Von Nicolas Richter, Washington

Die Nafta ist nicht die Europäische Union, aber so ähnlich: Das Abkommen aus den Neunzigerjahren, North American Free Trade Agreement genannt, sieht relativ freien Warenverkehr zwischen den USA, Kanada und Mexiko vor. Als die Verantwortlichen dieser Freihandelszone nun am Mittwoch im kanadischen Ottawa zusammenkamen, stemmten sie sich in demonstrativer Einigkeit gegen die Kräfte, die Freihandel, Kooperation und offene Grenzen eindämmen wollen. Das allgegenwärtige, abschreckende Beispiel freilich ist das britische Votum gegen die EU, aber auch die nationalistischen, protektionistischen Reden, die von dem republikanischen Kandidaten Donald Trump im amerikanischen Wahlkampf zu hören sind.

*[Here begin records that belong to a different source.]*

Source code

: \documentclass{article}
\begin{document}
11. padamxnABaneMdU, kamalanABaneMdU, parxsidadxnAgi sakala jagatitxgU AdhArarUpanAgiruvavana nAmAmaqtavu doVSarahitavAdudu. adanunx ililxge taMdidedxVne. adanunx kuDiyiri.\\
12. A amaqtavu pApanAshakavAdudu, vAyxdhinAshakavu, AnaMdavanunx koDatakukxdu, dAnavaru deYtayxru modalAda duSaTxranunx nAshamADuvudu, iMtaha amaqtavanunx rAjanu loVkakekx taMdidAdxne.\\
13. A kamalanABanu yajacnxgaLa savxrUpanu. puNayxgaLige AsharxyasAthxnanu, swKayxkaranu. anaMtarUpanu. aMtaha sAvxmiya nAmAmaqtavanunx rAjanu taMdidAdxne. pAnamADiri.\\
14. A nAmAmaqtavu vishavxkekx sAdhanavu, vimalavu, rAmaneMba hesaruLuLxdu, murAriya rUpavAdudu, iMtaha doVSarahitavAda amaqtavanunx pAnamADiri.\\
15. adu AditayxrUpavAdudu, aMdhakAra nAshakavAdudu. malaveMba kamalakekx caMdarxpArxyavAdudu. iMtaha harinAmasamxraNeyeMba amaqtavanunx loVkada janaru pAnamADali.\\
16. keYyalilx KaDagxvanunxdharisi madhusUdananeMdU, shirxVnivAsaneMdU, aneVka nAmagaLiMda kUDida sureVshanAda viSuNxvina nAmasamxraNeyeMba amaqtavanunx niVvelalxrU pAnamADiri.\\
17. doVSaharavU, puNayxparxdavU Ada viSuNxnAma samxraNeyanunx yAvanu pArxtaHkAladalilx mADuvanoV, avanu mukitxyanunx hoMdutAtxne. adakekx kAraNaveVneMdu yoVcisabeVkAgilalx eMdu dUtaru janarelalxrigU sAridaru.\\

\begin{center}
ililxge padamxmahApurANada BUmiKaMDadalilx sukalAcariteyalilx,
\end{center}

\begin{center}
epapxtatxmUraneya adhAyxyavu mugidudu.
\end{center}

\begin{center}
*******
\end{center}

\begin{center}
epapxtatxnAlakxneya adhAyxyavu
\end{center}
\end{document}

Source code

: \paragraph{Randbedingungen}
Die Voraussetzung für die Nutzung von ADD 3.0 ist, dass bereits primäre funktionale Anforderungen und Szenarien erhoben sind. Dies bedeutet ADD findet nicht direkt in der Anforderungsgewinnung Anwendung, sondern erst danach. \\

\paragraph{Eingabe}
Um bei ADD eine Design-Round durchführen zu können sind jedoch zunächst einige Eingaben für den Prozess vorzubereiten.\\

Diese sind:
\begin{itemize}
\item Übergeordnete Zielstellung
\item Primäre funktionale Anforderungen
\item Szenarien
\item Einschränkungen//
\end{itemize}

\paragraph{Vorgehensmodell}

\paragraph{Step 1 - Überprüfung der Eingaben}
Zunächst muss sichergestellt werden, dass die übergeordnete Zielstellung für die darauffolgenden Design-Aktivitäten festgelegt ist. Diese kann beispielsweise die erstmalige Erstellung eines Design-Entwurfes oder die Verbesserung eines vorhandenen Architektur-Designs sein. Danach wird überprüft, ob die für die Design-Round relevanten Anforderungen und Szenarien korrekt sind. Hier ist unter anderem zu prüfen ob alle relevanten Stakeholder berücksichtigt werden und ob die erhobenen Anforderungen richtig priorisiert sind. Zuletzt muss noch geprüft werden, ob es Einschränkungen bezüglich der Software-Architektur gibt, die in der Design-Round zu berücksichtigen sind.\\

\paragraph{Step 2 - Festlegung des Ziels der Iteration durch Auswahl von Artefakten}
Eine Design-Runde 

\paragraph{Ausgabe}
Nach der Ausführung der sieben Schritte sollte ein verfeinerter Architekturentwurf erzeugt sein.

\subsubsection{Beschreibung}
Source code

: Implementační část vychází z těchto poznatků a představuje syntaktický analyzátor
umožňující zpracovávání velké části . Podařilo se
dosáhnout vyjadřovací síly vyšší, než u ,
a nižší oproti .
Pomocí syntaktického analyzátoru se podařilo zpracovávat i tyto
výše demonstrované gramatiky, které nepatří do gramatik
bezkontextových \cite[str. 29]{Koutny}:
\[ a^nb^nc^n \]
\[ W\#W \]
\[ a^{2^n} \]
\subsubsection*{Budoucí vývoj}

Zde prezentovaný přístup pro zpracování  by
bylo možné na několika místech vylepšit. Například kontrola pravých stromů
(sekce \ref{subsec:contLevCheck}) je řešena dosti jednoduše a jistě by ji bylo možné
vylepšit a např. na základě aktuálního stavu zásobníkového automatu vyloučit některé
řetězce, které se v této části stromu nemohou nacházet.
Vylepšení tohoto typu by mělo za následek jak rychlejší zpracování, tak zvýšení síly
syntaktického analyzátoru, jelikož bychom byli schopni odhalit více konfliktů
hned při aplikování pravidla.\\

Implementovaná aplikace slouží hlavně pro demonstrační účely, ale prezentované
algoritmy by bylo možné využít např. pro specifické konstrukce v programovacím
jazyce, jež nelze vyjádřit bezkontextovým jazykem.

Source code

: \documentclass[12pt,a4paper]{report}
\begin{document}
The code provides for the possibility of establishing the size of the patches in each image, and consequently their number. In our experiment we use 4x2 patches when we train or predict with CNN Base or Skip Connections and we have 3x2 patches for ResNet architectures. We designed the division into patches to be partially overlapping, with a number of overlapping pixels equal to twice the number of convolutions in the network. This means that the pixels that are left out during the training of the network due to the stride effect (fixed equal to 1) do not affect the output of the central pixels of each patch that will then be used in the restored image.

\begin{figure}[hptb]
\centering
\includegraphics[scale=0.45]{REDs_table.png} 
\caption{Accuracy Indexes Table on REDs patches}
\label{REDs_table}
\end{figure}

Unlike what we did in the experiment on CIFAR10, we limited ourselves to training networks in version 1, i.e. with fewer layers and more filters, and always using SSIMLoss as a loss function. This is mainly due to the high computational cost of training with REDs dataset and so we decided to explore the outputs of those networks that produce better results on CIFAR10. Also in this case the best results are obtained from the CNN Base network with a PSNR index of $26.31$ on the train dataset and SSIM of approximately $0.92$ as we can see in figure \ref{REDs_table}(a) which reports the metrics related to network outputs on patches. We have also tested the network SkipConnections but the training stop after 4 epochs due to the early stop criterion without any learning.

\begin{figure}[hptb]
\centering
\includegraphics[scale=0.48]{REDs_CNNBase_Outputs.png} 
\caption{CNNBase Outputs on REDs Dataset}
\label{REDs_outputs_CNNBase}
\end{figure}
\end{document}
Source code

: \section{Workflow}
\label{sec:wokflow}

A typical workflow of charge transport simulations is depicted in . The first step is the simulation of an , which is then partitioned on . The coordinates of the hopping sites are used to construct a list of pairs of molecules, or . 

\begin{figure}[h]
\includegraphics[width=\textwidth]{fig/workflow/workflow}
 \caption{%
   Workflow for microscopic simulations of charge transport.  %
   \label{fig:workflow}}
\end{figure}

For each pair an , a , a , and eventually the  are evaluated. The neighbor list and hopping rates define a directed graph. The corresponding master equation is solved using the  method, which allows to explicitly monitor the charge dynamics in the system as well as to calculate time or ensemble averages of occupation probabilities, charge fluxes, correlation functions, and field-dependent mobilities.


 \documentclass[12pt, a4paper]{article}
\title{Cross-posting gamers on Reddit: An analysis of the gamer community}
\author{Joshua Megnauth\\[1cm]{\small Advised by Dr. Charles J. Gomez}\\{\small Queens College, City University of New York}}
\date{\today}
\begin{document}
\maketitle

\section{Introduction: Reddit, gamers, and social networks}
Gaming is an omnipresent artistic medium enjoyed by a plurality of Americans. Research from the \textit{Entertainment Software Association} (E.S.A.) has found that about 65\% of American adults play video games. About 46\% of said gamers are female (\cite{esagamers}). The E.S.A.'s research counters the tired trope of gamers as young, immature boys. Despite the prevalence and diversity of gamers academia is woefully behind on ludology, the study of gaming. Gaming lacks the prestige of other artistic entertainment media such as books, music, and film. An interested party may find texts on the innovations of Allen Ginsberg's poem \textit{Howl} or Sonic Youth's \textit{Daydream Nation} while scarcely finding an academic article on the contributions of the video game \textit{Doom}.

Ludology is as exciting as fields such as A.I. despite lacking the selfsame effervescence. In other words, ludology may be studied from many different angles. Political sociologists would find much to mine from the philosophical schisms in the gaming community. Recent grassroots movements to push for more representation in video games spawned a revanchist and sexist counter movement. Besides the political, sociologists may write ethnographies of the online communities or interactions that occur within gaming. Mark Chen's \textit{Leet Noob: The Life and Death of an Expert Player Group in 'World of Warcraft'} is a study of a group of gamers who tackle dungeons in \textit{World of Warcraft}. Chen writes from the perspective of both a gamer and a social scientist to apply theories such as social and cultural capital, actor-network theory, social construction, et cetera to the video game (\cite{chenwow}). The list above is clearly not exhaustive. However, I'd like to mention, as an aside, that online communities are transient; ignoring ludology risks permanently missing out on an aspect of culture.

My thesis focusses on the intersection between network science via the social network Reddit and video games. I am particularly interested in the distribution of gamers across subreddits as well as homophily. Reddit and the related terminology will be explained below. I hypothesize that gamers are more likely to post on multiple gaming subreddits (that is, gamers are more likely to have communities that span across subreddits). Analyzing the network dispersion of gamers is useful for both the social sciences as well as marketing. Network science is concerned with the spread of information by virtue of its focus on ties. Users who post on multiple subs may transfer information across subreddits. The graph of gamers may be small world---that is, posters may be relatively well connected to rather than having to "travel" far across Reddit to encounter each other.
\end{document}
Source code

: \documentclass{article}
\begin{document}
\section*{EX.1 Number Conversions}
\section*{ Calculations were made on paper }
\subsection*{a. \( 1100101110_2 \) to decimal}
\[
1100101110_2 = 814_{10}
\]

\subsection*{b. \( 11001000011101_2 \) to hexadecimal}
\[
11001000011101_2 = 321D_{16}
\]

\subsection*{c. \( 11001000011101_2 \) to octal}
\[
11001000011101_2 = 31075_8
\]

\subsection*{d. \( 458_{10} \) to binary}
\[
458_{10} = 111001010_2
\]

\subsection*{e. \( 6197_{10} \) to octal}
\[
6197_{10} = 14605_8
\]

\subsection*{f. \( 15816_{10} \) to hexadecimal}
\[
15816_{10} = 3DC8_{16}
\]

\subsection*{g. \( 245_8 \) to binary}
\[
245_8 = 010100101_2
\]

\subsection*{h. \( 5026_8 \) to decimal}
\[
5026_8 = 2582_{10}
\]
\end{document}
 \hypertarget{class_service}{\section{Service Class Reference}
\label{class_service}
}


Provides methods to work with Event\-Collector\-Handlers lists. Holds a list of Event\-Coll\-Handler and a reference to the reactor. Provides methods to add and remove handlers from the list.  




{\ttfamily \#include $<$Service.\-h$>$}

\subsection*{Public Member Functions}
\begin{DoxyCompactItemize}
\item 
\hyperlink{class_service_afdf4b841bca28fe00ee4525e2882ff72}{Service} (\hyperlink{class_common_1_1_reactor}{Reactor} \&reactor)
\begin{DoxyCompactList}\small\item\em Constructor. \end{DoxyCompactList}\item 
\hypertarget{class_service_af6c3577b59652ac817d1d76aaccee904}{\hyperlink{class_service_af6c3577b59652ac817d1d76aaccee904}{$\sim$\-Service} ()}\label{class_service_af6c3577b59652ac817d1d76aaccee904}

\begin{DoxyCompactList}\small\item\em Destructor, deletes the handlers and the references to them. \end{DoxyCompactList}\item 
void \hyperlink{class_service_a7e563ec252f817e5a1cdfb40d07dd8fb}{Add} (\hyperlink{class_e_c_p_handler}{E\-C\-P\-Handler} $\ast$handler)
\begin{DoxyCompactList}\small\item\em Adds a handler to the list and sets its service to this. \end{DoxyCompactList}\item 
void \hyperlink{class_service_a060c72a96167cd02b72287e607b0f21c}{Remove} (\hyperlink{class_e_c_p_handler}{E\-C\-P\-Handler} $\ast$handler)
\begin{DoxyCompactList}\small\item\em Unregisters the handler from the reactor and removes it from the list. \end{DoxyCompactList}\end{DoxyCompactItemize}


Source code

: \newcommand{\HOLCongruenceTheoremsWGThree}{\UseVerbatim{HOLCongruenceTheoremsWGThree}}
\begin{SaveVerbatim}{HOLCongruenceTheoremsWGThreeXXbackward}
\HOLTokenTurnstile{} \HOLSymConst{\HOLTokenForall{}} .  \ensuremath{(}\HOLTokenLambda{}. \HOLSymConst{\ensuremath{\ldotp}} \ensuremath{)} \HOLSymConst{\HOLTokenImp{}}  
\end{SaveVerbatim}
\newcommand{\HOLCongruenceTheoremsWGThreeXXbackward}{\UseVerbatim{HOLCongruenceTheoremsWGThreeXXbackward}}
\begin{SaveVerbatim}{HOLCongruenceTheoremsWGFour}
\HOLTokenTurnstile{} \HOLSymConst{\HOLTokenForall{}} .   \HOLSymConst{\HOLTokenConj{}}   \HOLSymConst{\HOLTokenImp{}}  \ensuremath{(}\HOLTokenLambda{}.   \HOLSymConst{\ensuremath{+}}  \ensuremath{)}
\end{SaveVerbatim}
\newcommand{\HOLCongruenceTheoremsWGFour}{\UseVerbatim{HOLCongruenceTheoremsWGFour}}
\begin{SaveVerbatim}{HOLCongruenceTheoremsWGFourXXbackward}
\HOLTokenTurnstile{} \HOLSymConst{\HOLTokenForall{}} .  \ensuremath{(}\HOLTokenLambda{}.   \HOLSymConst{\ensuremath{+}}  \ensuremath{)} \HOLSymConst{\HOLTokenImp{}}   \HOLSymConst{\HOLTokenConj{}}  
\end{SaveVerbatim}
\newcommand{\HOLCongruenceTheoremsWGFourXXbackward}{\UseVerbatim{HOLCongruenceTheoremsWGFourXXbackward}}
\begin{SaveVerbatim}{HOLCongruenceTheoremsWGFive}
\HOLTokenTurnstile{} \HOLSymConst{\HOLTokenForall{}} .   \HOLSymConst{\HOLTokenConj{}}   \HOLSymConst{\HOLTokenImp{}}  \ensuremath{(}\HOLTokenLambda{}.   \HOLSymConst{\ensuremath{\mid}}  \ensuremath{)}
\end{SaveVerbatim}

US-Präsident Barack Obama also nutzte seinen Auftritt in Ottawa, um vor den Folgen des neuen Nationalismus zu warnen. "Wenn der Brexit tatsächlich stattfindet, weckt das langfristige Sorgen um das globale Wachstum; es friert die Möglichkeiten ein, in Großbritannien oder in Europa als Ganzem zu investieren", sagte Obama bei einer Pressekonferenz mit dem kanadischen Premier Justin Trudeau und dem mexikanischen Präsidenten Enrique Pena Nieto. "In einer Zeit, da die weltweiten Wachstumsraten ohnehin niedrig sind, ist das nicht hilfreich", fügte Obama hinzu. Er forderte die Briten und Europäer auf, nun erst einmal "durchzuatmen" und wenigstens für einen geordneten Rückzugsprozess zu sorgen.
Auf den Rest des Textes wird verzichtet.